### INFORMATION

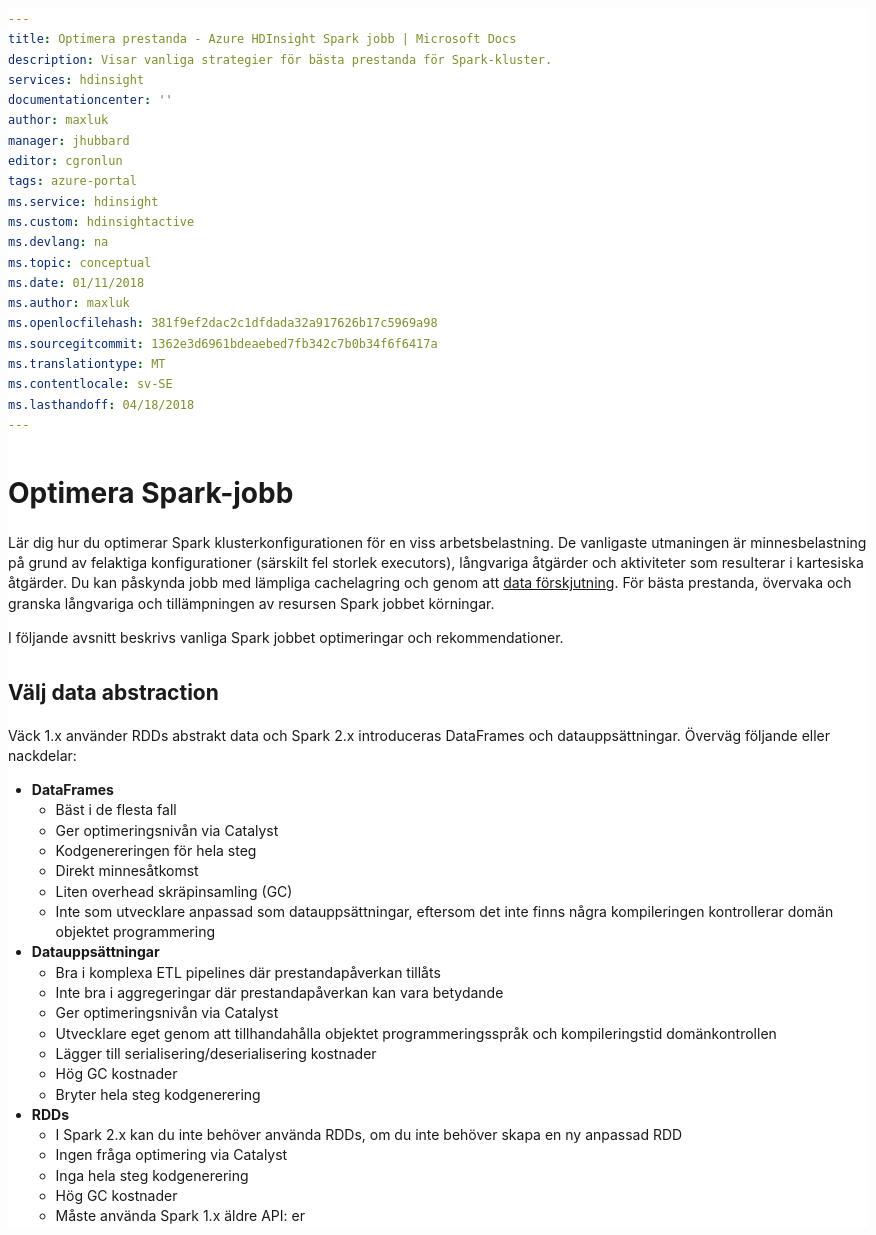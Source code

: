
 ```yaml
---
title: Optimera prestanda - Azure HDInsight Spark jobb | Microsoft Docs
description: Visar vanliga strategier för bästa prestanda för Spark-kluster.
services: hdinsight
documentationcenter: ''
author: maxluk
manager: jhubbard
editor: cgronlun
tags: azure-portal
ms.service: hdinsight
ms.custom: hdinsightactive
ms.devlang: na
ms.topic: conceptual
ms.date: 01/11/2018
ms.author: maxluk
ms.openlocfilehash: 381f9ef2dac2c1dfdada32a917626b17c5969a98
ms.sourcegitcommit: 1362e3d6961bdeaebed7fb342c7b0b34f6f6417a
ms.translationtype: MT
ms.contentlocale: sv-SE
ms.lasthandoff: 04/18/2018
---
```

# <a name="optimize-spark-jobs"></a>Optimera Spark-jobb

Lär dig hur du optimerar Spark klusterkonfigurationen för en viss arbetsbelastning.  De vanligaste utmaningen är minnesbelastning på grund av felaktiga konfigurationer (särskilt fel storlek executors), långvariga åtgärder och aktiviteter som resulterar i kartesiska åtgärder. Du kan påskynda jobb med lämpliga cachelagring och genom att [data förskjutning](#optimize-joins-and-shuffles). För bästa prestanda, övervaka och granska långvariga och tillämpningen av resursen Spark jobbet körningar.

I följande avsnitt beskrivs vanliga Spark jobbet optimeringar och rekommendationer.

## <a name="choose-the-data-abstraction"></a>Välj data abstraction

Väck 1.x använder RDDs abstrakt data och Spark 2.x introduceras DataFrames och datauppsättningar. Överväg följande eller nackdelar:

* **DataFrames**
    * Bäst i de flesta fall
    * Ger optimeringsnivån via Catalyst
    * Kodgenereringen för hela steg
    * Direkt minnesåtkomst
    * Liten overhead skräpinsamling (GC)
    * Inte som utvecklare anpassad som datauppsättningar, eftersom det inte finns några kompileringen kontrollerar domän objektet programmering
* **Datauppsättningar**
    * Bra i komplexa ETL pipelines där prestandapåverkan tillåts
    * Inte bra i aggregeringar där prestandapåverkan kan vara betydande
    * Ger optimeringsnivån via Catalyst
    * Utvecklare eget genom att tillhandahålla objektet programmeringsspråk och kompileringstid domänkontrollen
    * Lägger till serialisering/deserialisering kostnader
    * Hög GC kostnader
    * Bryter hela steg kodgenerering
* **RDDs**
    * I Spark 2.x kan du inte behöver använda RDDs, om du inte behöver skapa en ny anpassad RDD
    * Ingen fråga optimering via Catalyst
    * Inga hela steg kodgenerering
    * Hög GC kostnader
    * Måste använda Spark 1.x äldre API: er
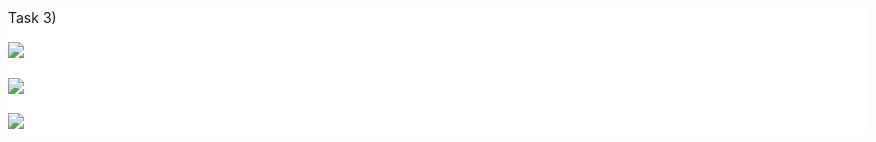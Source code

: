 
Task 3)

![](./images/da/Aspose.Words.8e0affcc-ac68-4184-94d3-69ce9332cabb.420.png)

![](./images/da/Aspose.Words.8e0affcc-ac68-4184-94d3-69ce9332cabb.421.png)

![](./images/da/Aspose.Words.8e0affcc-ac68-4184-94d3-69ce9332cabb.422.png)















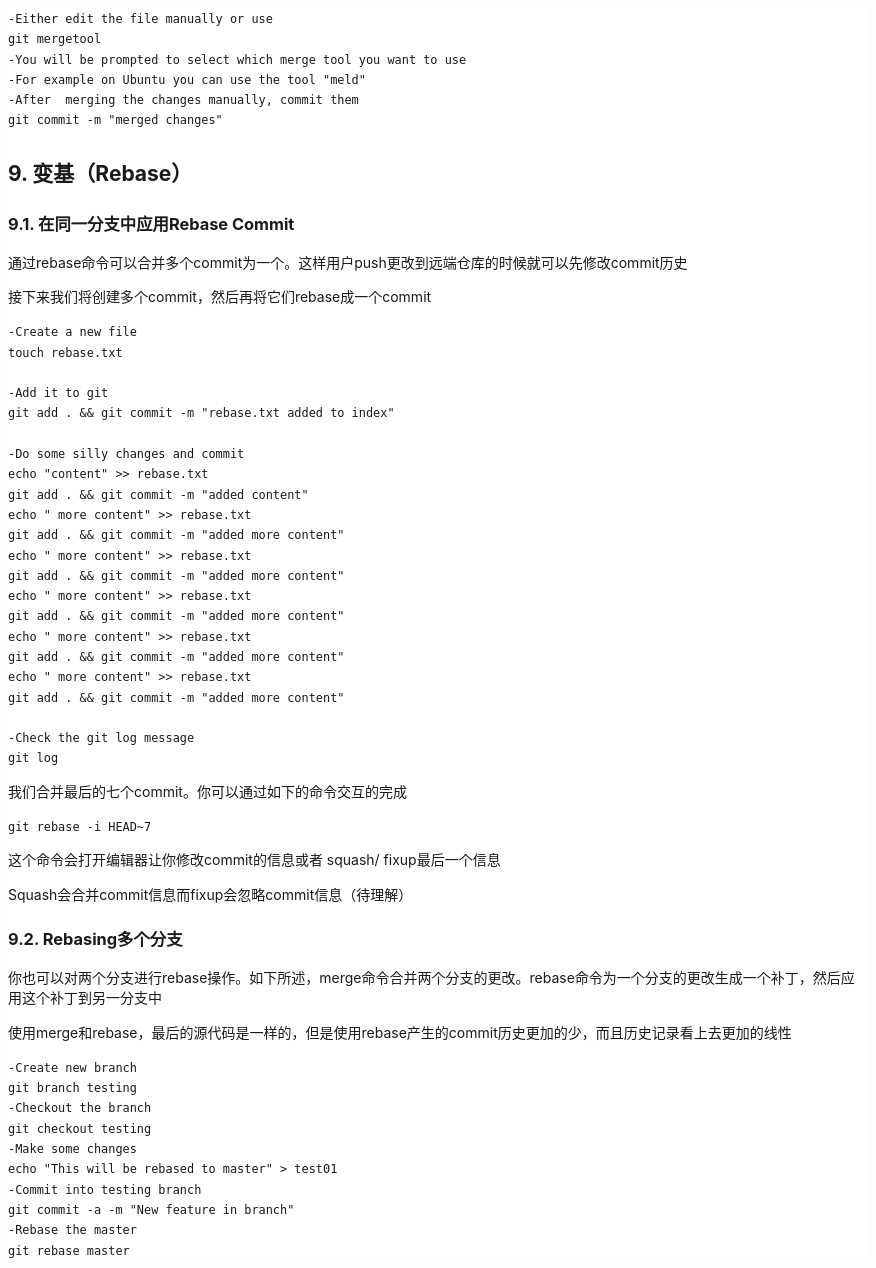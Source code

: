  
	
	-Either edit the file manually or use 
	git mergetool
	-You will be prompted to select which merge tool you want to use
	-For example on Ubuntu you can use the tool "meld"
	-After  merging the changes manually, commit them
	git commit -m "merged changes"
	 

 

## 9. 变基（Rebase）
### 9.1. 在同一分支中应用Rebase Commit
通过rebase命令可以合并多个commit为一个。这样用户push更改到远端仓库的时候就可以先修改commit历史

接下来我们将创建多个commit，然后再将它们rebase成一个commit

	-Create a new file
	touch rebase.txt
	
	-Add it to git
	git add . && git commit -m "rebase.txt added to index"
	
	-Do some silly changes and commit
	echo "content" >> rebase.txt
	git add . && git commit -m "added content"
	echo " more content" >> rebase.txt
	git add . && git commit -m "added more content"
	echo " more content" >> rebase.txt
	git add . && git commit -m "added more content"
	echo " more content" >> rebase.txt
	git add . && git commit -m "added more content"
	echo " more content" >> rebase.txt
	git add . && git commit -m "added more content"
	echo " more content" >> rebase.txt
	git add . && git commit -m "added more content"
	
	-Check the git log message
	git log
	 

我们合并最后的七个commit。你可以通过如下的命令交互的完成

    git rebase -i HEAD~7
 这个命令会打开编辑器让你修改commit的信息或者 squash/ fixup最后一个信息

Squash会合并commit信息而fixup会忽略commit信息（待理解）

### 9.2. Rebasing多个分支
你也可以对两个分支进行rebase操作。如下所述，merge命令合并两个分支的更改。rebase命令为一个分支的更改生成一个补丁，然后应用这个补丁到另一分支中

使用merge和rebase，最后的源代码是一样的，但是使用rebase产生的commit历史更加的少，而且历史记录看上去更加的线性 

	-Create new branch 
	git branch testing
	-Checkout the branch
	git checkout testing
	-Make some changes
	echo "This will be rebased to master" > test01
	-Commit into testing branch
	git commit -a -m "New feature in branch"
	-Rebase the master
	git rebase master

### WHAT YOU WILL DO
No picture is to appear in the copy; every entry above is otherwise to be printed verbatim.

### OUTPUT OF THE TASK
Source code

:
 ```yaml
---
title: Optimera prestanda - Azure HDInsight Spark jobb | Microsoft Docs
description: Visar vanliga strategier för bästa prestanda för Spark-kluster.
services: hdinsight
documentationcenter: ''
author: maxluk
manager: jhubbard
editor: cgronlun
tags: azure-portal
ms.service: hdinsight
ms.custom: hdinsightactive
ms.devlang: na
ms.topic: conceptual
ms.date: 01/11/2018
ms.author: maxluk
ms.openlocfilehash: 381f9ef2dac2c1dfdada32a917626b17c5969a98
ms.sourcegitcommit: 1362e3d6961bdeaebed7fb342c7b0b34f6f6417a
ms.translationtype: MT
ms.contentlocale: sv-SE
ms.lasthandoff: 04/18/2018
---
```

# <a name="optimize-spark-jobs"></a>Optimera Spark-jobb

Lär dig hur du optimerar Spark klusterkonfigurationen för en viss arbetsbelastning.  De vanligaste utmaningen är minnesbelastning på grund av felaktiga konfigurationer (särskilt fel storlek executors), långvariga åtgärder och aktiviteter som resulterar i kartesiska åtgärder. Du kan påskynda jobb med lämpliga cachelagring och genom att [data förskjutning](#optimize-joins-and-shuffles). För bästa prestanda, övervaka och granska långvariga och tillämpningen av resursen Spark jobbet körningar.

I följande avsnitt beskrivs vanliga Spark jobbet optimeringar och rekommendationer.

## <a name="choose-the-data-abstraction"></a>Välj data abstraction

Väck 1.x använder RDDs abstrakt data och Spark 2.x introduceras DataFrames och datauppsättningar. Överväg följande eller nackdelar:

* **DataFrames**
    * Bäst i de flesta fall
    * Ger optimeringsnivån via Catalyst
    * Kodgenereringen för hela steg
    * Direkt minnesåtkomst
    * Liten overhead skräpinsamling (GC)
    * Inte som utvecklare anpassad som datauppsättningar, eftersom det inte finns några kompileringen kontrollerar domän objektet programmering
* **Datauppsättningar**
    * Bra i komplexa ETL pipelines där prestandapåverkan tillåts
    * Inte bra i aggregeringar där prestandapåverkan kan vara betydande
    * Ger optimeringsnivån via Catalyst
    * Utvecklare eget genom att tillhandahålla objektet programmeringsspråk och kompileringstid domänkontrollen
    * Lägger till serialisering/deserialisering kostnader
    * Hög GC kostnader
    * Bryter hela steg kodgenerering
* **RDDs**
    * I Spark 2.x kan du inte behöver använda RDDs, om du inte behöver skapa en ny anpassad RDD
    * Ingen fråga optimering via Catalyst
    * Inga hela steg kodgenerering
    * Hög GC kostnader
    * Måste använda Spark 1.x äldre API: er
Source code

: 
Task 3)

![](./images/da/Aspose.Words.8e0affcc-ac68-4184-94d3-69ce9332cabb.420.png)

![](./images/da/Aspose.Words.8e0affcc-ac68-4184-94d3-69ce9332cabb.421.png)

![](./images/da/Aspose.Words.8e0affcc-ac68-4184-94d3-69ce9332cabb.422.png)















Source code

:  
	
	-Either edit the file manually or use 
	git mergetool
	-You will be prompted to select which merge tool you want to use
	-For example on Ubuntu you can use the tool "meld"
	-After  merging the changes manually, commit them
	git commit -m "merged changes"
	 

 

## 9. 变基（Rebase）
### 9.1. 在同一分支中应用Rebase Commit
通过rebase命令可以合并多个commit为一个。这样用户push更改到远端仓库的时候就可以先修改commit历史

接下来我们将创建多个commit，然后再将它们rebase成一个commit

	-Create a new file
	touch rebase.txt
	
	-Add it to git
	git add . && git commit -m "rebase.txt added to index"
	
	-Do some silly changes and commit
	echo "content" >> rebase.txt
	git add . && git commit -m "added content"
	echo " more content" >> rebase.txt
	git add . && git commit -m "added more content"
	echo " more content" >> rebase.txt
	git add . && git commit -m "added more content"
	echo " more content" >> rebase.txt
	git add . && git commit -m "added more content"
	echo " more content" >> rebase.txt
	git add . && git commit -m "added more content"
	echo " more content" >> rebase.txt
	git add . && git commit -m "added more content"
	
	-Check the git log message
	git log
	 

我们合并最后的七个commit。你可以通过如下的命令交互的完成

    git rebase -i HEAD~7
 这个命令会打开编辑器让你修改commit的信息或者 squash/ fixup最后一个信息

Squash会合并commit信息而fixup会忽略commit信息（待理解）

### 9.2. Rebasing多个分支
你也可以对两个分支进行rebase操作。如下所述，merge命令合并两个分支的更改。rebase命令为一个分支的更改生成一个补丁，然后应用这个补丁到另一分支中

使用merge和rebase，最后的源代码是一样的，但是使用rebase产生的commit历史更加的少，而且历史记录看上去更加的线性 

	-Create new branch 
	git branch testing
	-Checkout the branch
	git checkout testing
	-Make some changes
	echo "This will be rebased to master" > test01
	-Commit into testing branch
	git commit -a -m "New feature in branch"
	-Rebase the master
	git rebase master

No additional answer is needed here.